All of the records should be given again exactly as they appear.

....

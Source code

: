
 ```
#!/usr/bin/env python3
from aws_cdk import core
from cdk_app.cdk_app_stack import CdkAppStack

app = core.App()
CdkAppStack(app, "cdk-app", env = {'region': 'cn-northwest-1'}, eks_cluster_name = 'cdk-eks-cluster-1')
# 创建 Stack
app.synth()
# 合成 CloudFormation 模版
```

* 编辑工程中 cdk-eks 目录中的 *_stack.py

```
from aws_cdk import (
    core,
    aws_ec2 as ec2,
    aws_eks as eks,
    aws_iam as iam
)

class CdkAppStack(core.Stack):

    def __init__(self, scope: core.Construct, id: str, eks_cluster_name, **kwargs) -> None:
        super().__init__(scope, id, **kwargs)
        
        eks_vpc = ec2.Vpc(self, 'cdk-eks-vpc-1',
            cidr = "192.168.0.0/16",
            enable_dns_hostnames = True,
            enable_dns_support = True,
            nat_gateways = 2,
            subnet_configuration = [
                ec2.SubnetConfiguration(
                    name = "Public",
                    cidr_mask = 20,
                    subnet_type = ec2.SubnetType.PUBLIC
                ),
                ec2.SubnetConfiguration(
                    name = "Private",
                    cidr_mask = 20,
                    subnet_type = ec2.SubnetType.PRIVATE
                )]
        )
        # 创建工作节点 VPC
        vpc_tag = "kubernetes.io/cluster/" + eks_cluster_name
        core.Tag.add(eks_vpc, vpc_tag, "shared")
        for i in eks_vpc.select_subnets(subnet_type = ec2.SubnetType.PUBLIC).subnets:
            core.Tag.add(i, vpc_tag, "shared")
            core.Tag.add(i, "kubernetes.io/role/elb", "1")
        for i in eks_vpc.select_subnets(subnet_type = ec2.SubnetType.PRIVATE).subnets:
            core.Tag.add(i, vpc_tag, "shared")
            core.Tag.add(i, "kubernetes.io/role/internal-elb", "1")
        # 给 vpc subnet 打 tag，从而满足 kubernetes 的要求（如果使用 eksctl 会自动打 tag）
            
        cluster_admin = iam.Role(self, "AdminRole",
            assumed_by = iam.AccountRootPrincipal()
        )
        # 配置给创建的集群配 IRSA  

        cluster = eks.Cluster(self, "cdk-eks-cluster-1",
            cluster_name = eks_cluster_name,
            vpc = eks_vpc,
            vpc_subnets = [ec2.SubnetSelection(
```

....

RESPONSE BELOW |
Source code

:
 ```
#!/usr/bin/env python3
from aws_cdk import core
from cdk_app.cdk_app_stack import CdkAppStack

app = core.App()
CdkAppStack(app, "cdk-app", env = {'region': 'cn-northwest-1'}, eks_cluster_name = 'cdk-eks-cluster-1')
# 创建 Stack
app.synth()
# 合成 CloudFormation 模版
```

* 编辑工程中 cdk-eks 目录中的 *_stack.py

```
from aws_cdk import (
    core,
    aws_ec2 as ec2,
    aws_eks as eks,
    aws_iam as iam
)

class CdkAppStack(core.Stack):

    def __init__(self, scope: core.Construct, id: str, eks_cluster_name, **kwargs) -> None:
        super().__init__(scope, id, **kwargs)
        
        eks_vpc = ec2.Vpc(self, 'cdk-eks-vpc-1',
            cidr = "192.168.0.0/16",
            enable_dns_hostnames = True,
            enable_dns_support = True,
            nat_gateways = 2,
            subnet_configuration = [
                ec2.SubnetConfiguration(
                    name = "Public",
                    cidr_mask = 20,
                    subnet_type = ec2.SubnetType.PUBLIC
                ),
                ec2.SubnetConfiguration(
                    name = "Private",
                    cidr_mask = 20,
                    subnet_type = ec2.SubnetType.PRIVATE
                )]
        )
        # 创建工作节点 VPC
        vpc_tag = "kubernetes.io/cluster/" + eks_cluster_name
        core.Tag.add(eks_vpc, vpc_tag, "shared")
        for i in eks_vpc.select_subnets(subnet_type = ec2.SubnetType.PUBLIC).subnets:
            core.Tag.add(i, vpc_tag, "shared")
            core.Tag.add(i, "kubernetes.io/role/elb", "1")
        for i in eks_vpc.select_subnets(subnet_type = ec2.SubnetType.PRIVATE).subnets:
            core.Tag.add(i, vpc_tag, "shared")
            core.Tag.add(i, "kubernetes.io/role/internal-elb", "1")
        # 给 vpc subnet 打 tag，从而满足 kubernetes 的要求（如果使用 eksctl 会自动打 tag）
            
        cluster_admin = iam.Role(self, "AdminRole",
            assumed_by = iam.AccountRootPrincipal()
        )
        # 配置给创建的集群配 IRSA  

        cluster = eks.Cluster(self, "cdk-eks-cluster-1",
            cluster_name = eks_cluster_name,
            vpc = eks_vpc,
            vpc_subnets = [ec2.SubnetSelection(
```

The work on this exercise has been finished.